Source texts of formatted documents

______

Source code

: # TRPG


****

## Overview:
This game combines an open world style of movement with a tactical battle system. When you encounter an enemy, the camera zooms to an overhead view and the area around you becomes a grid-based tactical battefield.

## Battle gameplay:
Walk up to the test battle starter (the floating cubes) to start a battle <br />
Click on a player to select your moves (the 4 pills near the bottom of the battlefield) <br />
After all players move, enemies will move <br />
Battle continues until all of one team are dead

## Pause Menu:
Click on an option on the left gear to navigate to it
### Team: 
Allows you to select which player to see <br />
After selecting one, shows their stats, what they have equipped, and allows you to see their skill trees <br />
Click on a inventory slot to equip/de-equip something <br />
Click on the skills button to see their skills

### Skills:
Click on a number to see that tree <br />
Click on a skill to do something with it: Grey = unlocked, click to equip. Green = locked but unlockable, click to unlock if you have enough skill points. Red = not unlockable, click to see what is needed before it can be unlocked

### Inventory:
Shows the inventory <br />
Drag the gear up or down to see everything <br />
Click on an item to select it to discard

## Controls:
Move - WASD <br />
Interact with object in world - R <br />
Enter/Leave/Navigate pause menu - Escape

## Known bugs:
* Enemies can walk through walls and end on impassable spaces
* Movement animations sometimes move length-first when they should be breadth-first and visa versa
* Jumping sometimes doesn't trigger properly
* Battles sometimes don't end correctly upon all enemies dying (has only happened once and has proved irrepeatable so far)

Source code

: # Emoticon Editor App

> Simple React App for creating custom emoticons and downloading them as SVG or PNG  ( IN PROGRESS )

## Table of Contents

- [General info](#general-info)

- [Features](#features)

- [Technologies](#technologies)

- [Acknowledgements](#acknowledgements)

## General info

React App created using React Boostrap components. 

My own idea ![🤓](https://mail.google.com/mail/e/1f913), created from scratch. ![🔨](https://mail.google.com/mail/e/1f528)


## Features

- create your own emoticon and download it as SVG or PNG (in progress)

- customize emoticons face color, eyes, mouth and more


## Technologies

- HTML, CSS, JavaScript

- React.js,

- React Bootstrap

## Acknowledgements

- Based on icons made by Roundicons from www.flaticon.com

______

**Required action**. Retype all the records above without changing a word.

**The answer**.
Source code

: # TRPG


****

## Overview:
This game combines an open world style of movement with a tactical battle system. When you encounter an enemy, the camera zooms to an overhead view and the area around you becomes a grid-based tactical battefield.

## Battle gameplay:
Walk up to the test battle starter (the floating cubes) to start a battle <br />
Click on a player to select your moves (the 4 pills near the bottom of the battlefield) <br />
After all players move, enemies will move <br />
Battle continues until all of one team are dead

## Pause Menu:
Click on an option on the left gear to navigate to it
### Team: 
Allows you to select which player to see <br />
After selecting one, shows their stats, what they have equipped, and allows you to see their skill trees <br />
Click on a inventory slot to equip/de-equip something <br />
Click on the skills button to see their skills

### Skills:
Click on a number to see that tree <br />
Click on a skill to do something with it: Grey = unlocked, click to equip. Green = locked but unlockable, click to unlock if you have enough skill points. Red = not unlockable, click to see what is needed before it can be unlocked

### Inventory:
Shows the inventory <br />
Drag the gear up or down to see everything <br />
Click on an item to select it to discard

## Controls:
Move - WASD <br />
Interact with object in world - R <br />
Enter/Leave/Navigate pause menu - Escape

## Known bugs:
* Enemies can walk through walls and end on impassable spaces
* Movement animations sometimes move length-first when they should be breadth-first and visa versa
* Jumping sometimes doesn't trigger properly
* Battles sometimes don't end correctly upon all enemies dying (has only happened once and has proved irrepeatable so far)

Source code

: # Emoticon Editor App

> Simple React App for creating custom emoticons and downloading them as SVG or PNG  ( IN PROGRESS )

## Table of Contents

- [General info](#general-info)

- [Features](#features)

- [Technologies](#technologies)

- [Acknowledgements](#acknowledgements)

## General info

React App created using React Boostrap components. 

My own idea ![🤓](https://mail.google.com/mail/e/1f913), created from scratch. ![🔨](https://mail.google.com/mail/e/1f528)


## Features

- create your own emoticon and download it as SVG or PNG (in progress)

- customize emoticons face color, eyes, mouth and more


## Technologies

- HTML, CSS, JavaScript

- React.js,

- React Bootstrap

## Acknowledgements

- Based on icons made by Roundicons from www.flaticon.com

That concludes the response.